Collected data
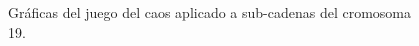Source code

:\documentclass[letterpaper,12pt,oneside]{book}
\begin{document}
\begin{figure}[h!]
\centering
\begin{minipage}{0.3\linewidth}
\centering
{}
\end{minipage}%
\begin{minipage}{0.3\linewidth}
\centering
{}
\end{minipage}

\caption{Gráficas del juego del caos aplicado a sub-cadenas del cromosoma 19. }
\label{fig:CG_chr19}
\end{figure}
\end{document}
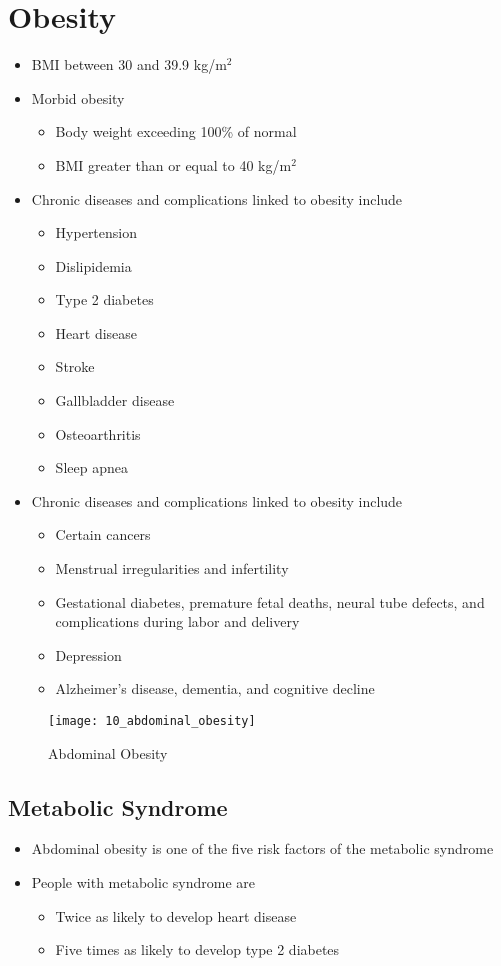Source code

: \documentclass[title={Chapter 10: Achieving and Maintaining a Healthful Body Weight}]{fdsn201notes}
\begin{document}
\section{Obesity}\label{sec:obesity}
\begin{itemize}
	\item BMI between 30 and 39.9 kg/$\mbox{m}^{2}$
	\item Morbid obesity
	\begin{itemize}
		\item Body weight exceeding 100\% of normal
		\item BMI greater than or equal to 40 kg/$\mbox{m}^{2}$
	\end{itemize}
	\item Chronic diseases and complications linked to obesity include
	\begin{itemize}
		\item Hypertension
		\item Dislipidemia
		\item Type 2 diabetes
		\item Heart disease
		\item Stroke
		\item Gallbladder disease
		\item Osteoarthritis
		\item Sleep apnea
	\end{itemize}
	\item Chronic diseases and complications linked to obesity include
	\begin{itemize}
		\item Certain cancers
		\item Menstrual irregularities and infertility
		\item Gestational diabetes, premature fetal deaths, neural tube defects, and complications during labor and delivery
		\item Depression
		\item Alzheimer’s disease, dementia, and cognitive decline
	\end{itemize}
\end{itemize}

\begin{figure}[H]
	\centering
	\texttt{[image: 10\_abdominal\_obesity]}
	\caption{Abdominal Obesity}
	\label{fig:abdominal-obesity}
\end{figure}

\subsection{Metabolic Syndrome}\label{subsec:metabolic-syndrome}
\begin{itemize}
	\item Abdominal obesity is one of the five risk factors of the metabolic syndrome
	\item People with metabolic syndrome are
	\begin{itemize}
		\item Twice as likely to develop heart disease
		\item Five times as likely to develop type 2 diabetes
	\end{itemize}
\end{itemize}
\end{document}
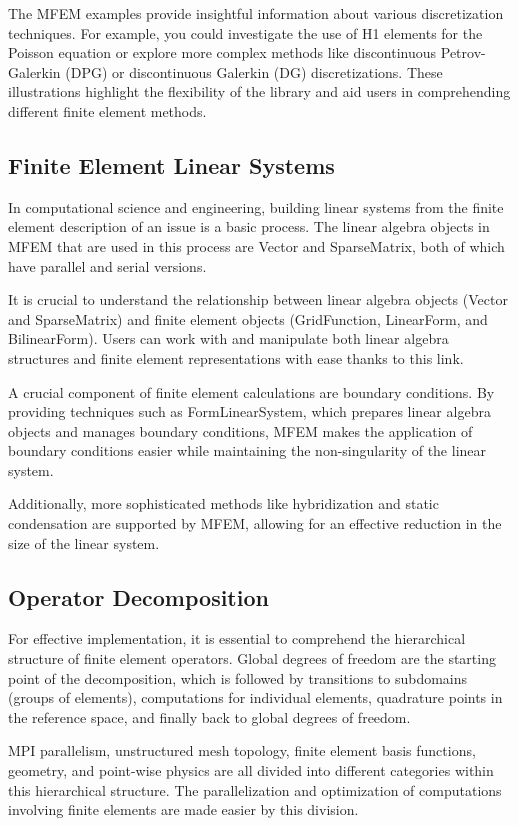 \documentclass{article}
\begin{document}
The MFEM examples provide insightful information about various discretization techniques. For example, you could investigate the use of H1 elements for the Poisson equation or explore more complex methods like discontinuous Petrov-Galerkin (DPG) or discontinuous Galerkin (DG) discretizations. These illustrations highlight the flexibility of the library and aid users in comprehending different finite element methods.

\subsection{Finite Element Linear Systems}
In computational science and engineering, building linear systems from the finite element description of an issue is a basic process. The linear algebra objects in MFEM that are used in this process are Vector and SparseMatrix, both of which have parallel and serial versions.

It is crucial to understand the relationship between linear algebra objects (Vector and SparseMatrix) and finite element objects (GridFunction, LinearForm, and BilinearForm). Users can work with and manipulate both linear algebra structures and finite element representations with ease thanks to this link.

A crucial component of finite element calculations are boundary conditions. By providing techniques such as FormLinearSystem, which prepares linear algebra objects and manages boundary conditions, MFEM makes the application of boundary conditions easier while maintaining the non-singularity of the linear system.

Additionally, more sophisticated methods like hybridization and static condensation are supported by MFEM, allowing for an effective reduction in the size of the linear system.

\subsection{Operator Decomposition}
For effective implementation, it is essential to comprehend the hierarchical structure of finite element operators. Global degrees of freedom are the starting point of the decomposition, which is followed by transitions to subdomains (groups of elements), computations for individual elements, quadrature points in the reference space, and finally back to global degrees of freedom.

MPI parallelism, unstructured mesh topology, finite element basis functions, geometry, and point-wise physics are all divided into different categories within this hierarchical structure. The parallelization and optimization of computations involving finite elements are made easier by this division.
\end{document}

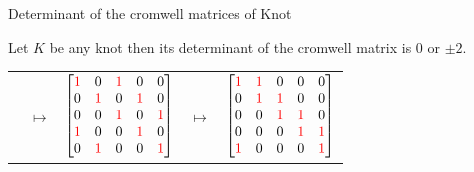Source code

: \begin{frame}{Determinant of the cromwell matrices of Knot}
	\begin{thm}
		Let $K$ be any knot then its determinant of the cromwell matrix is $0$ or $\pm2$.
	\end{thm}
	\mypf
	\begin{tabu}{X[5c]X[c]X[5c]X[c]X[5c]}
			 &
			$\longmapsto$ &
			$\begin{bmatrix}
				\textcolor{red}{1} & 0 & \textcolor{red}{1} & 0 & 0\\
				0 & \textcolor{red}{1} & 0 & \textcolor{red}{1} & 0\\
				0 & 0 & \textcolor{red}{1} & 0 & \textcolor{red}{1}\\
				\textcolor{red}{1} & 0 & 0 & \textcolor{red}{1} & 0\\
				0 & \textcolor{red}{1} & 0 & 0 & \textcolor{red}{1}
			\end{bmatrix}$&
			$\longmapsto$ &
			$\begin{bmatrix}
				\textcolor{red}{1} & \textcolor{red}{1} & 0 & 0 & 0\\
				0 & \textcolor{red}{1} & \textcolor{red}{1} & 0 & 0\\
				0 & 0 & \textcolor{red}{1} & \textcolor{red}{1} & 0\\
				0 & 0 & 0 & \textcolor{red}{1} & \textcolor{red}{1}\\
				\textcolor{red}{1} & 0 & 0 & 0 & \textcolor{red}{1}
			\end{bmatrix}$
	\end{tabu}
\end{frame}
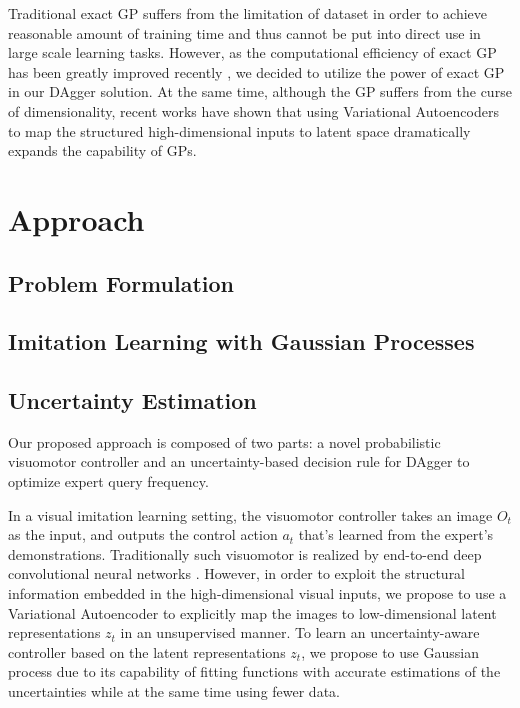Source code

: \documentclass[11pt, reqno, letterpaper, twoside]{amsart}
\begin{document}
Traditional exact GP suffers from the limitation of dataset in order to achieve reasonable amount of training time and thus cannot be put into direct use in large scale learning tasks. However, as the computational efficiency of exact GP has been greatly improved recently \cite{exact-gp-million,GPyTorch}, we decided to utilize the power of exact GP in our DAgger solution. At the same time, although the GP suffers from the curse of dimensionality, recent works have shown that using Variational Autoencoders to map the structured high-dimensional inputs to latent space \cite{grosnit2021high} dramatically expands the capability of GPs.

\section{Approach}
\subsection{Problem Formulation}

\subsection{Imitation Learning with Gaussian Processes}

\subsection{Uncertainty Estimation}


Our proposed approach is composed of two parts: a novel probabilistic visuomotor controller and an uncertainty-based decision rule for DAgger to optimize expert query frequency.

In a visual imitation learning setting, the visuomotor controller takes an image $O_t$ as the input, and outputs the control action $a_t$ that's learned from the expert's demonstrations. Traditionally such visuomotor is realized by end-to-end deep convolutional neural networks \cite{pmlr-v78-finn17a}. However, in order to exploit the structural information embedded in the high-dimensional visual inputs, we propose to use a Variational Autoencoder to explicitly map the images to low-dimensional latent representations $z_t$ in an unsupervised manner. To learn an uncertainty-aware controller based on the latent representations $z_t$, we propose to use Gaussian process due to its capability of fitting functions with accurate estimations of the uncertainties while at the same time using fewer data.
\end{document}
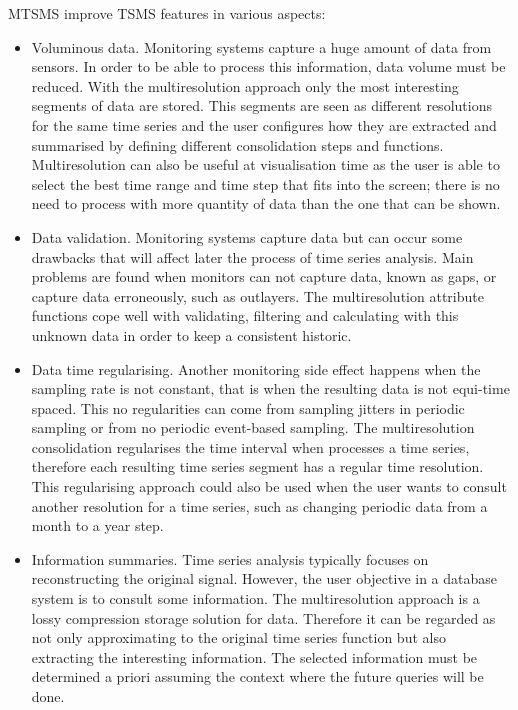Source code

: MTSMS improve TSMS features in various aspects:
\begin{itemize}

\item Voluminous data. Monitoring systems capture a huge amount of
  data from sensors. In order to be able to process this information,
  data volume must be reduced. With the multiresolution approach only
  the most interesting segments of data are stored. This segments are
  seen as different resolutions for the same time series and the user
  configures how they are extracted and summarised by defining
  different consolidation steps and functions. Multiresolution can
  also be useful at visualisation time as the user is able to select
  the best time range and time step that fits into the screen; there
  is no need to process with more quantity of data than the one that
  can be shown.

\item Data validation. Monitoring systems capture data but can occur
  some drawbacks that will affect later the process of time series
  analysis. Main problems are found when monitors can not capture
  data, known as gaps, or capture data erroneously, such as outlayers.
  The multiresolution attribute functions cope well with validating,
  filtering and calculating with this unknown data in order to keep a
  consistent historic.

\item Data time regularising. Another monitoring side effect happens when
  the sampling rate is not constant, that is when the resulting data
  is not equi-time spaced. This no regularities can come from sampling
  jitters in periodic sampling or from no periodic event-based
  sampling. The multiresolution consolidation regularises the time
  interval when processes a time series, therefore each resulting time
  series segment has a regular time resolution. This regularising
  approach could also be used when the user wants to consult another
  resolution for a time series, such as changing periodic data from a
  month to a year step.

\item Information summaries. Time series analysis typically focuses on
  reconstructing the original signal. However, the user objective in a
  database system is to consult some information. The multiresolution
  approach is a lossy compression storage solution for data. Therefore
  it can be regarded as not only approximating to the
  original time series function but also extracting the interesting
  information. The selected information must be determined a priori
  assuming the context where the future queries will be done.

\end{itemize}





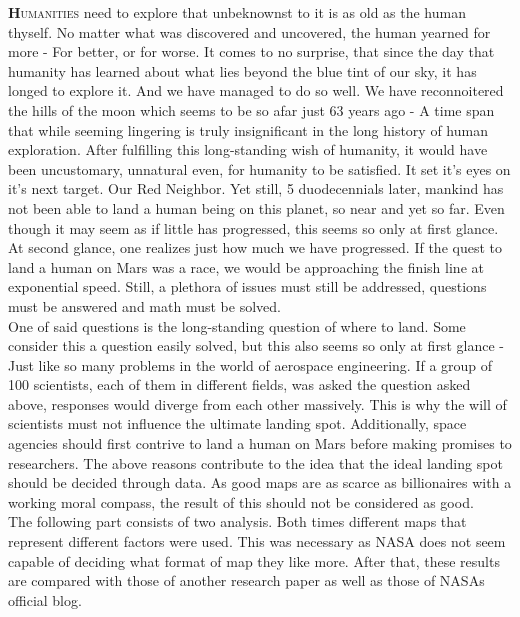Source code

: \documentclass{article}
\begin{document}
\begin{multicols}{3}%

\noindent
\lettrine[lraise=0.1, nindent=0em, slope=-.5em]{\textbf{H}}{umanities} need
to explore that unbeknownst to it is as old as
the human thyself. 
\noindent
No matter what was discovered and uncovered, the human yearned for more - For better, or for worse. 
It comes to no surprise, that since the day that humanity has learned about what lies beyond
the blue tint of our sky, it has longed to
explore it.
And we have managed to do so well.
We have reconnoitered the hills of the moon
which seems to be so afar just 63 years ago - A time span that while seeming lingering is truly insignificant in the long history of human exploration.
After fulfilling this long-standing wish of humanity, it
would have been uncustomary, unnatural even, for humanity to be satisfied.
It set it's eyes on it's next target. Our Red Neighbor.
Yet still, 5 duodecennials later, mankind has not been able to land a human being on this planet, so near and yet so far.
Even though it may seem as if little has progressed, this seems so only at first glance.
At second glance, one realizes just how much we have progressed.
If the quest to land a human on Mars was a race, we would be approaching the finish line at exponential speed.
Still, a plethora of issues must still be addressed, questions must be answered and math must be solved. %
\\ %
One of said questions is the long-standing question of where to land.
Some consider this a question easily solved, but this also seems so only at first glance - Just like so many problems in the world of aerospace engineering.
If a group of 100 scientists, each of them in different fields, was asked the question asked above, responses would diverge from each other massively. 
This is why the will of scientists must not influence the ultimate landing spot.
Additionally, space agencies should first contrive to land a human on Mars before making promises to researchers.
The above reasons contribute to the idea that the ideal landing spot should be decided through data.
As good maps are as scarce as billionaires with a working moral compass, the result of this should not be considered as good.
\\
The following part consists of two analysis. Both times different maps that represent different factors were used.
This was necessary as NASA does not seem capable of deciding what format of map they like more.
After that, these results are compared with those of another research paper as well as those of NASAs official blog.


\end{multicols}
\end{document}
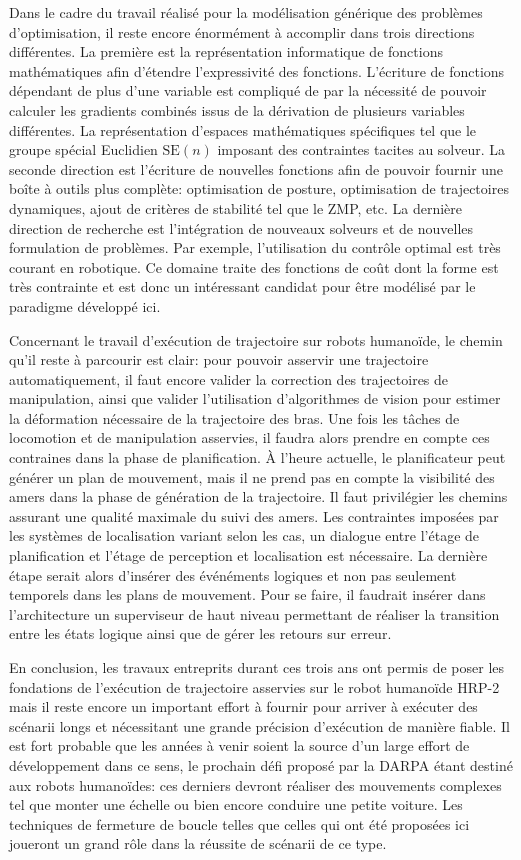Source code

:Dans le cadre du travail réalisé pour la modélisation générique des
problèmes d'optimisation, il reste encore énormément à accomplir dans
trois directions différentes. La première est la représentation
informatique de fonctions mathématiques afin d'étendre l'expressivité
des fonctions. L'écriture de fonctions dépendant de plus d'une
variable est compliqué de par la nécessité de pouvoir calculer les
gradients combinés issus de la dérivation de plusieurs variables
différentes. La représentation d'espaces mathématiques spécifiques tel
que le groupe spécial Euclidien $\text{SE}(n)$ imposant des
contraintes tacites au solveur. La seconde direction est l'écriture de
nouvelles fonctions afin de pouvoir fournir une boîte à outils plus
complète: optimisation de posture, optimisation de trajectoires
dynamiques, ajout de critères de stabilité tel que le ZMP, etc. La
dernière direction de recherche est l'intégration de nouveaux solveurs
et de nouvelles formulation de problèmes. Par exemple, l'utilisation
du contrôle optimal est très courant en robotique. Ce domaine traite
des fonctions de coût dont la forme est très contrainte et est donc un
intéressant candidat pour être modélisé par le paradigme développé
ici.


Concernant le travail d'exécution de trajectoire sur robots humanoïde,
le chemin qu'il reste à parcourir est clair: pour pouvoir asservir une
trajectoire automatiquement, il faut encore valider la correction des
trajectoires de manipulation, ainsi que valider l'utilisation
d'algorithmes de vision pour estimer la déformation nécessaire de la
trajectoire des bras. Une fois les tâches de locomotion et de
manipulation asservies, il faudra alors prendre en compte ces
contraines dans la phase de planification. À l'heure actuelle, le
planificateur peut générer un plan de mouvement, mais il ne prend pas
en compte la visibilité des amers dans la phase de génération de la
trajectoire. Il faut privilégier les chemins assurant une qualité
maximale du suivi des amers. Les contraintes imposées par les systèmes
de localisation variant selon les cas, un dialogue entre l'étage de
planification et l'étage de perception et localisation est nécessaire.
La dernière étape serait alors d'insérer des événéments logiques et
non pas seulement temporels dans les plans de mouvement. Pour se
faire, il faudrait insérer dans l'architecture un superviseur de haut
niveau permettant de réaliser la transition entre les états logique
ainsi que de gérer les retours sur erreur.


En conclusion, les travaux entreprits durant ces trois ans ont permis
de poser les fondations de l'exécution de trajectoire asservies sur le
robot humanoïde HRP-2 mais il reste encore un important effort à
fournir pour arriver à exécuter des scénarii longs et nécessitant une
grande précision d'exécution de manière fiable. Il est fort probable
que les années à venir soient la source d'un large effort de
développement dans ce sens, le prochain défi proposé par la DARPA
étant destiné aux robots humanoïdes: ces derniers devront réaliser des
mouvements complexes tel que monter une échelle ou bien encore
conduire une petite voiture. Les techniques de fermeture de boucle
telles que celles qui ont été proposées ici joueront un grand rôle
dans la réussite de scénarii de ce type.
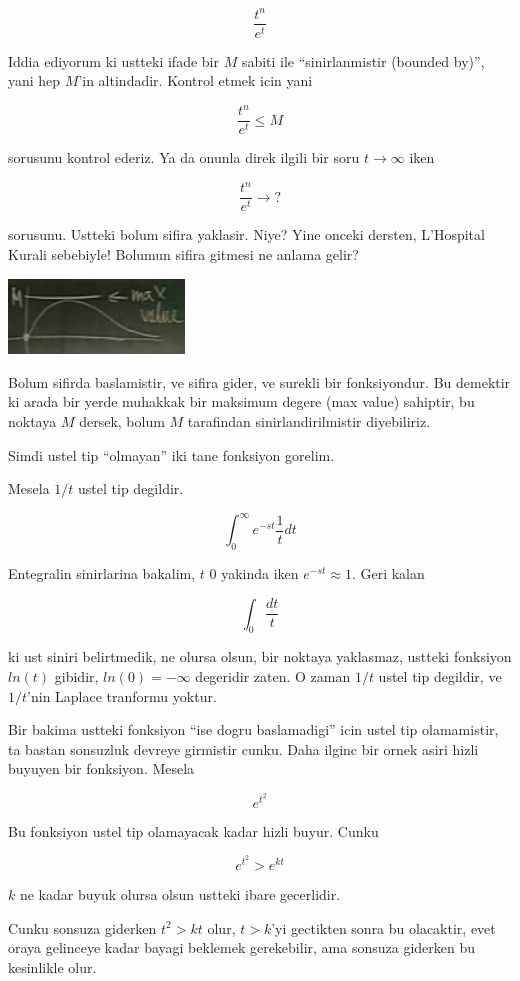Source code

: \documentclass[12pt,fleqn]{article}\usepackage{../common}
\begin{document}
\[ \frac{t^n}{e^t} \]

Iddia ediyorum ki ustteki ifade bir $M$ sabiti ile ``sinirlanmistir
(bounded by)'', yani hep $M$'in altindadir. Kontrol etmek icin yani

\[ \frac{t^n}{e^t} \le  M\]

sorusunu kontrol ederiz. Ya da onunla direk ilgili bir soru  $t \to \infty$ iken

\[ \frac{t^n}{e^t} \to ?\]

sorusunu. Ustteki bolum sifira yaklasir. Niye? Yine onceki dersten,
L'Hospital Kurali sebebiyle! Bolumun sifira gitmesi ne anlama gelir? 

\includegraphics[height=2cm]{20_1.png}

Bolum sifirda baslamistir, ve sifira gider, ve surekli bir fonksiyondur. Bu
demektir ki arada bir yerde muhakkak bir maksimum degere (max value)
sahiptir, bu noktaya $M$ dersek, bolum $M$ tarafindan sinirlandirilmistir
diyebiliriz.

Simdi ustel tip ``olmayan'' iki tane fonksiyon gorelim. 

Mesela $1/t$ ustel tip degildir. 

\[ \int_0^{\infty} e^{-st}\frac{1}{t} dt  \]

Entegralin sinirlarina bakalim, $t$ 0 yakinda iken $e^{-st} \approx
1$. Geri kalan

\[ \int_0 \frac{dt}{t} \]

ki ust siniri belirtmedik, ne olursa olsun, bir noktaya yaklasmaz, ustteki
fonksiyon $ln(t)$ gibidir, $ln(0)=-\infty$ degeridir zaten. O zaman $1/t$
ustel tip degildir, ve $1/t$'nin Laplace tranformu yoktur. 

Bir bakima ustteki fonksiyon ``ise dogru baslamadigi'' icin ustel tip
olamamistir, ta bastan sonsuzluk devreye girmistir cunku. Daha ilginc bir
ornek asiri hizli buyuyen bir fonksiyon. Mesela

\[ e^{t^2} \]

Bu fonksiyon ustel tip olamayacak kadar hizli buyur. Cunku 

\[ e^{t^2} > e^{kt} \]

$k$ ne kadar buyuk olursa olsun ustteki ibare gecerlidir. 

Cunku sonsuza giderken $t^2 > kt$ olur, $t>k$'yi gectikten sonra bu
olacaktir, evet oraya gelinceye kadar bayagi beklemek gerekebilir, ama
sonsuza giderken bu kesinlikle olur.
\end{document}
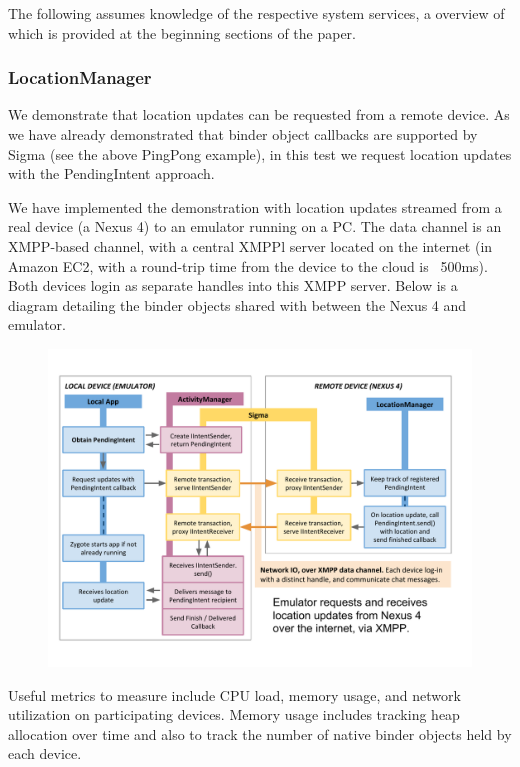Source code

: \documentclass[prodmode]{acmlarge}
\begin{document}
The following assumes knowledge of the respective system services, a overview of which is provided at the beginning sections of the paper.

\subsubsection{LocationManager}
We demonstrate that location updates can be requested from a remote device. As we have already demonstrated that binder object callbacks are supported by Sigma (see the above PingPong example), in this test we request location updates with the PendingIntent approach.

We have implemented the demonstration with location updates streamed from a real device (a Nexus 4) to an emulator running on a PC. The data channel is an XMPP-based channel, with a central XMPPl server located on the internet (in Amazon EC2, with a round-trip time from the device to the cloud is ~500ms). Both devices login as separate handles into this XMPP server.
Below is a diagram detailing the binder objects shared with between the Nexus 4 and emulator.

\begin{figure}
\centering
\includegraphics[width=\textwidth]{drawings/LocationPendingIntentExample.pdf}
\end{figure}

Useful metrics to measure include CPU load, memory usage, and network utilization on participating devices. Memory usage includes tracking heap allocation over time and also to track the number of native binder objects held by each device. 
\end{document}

**WHAT TO WORK ON:** Pictures are to be left out. Write out only the lines above starting at the one with "develop type 2 diabetes" and ending at the one with "In computational science", both lines included, exactly.

**ANSWER BOX:**
		\item Five times as likely to develop type 2 diabetes
	\end{itemize}
\end{itemize}
\end{document}
 \documentclass{article}
\begin{document}
The MFEM examples provide insightful information about various discretization techniques. For example, you could investigate the use of H1 elements for the Poisson equation or explore more complex methods like discontinuous Petrov-Galerkin (DPG) or discontinuous Galerkin (DG) discretizations. These illustrations highlight the flexibility of the library and aid users in comprehending different finite element methods.

\subsection{Finite Element Linear Systems}
In computational science and engineering, building linear systems from the finite element description of an issue is a basic process. The linear algebra objects in MFEM that are used in this process are Vector and SparseMatrix, both of which have parallel and serial versions.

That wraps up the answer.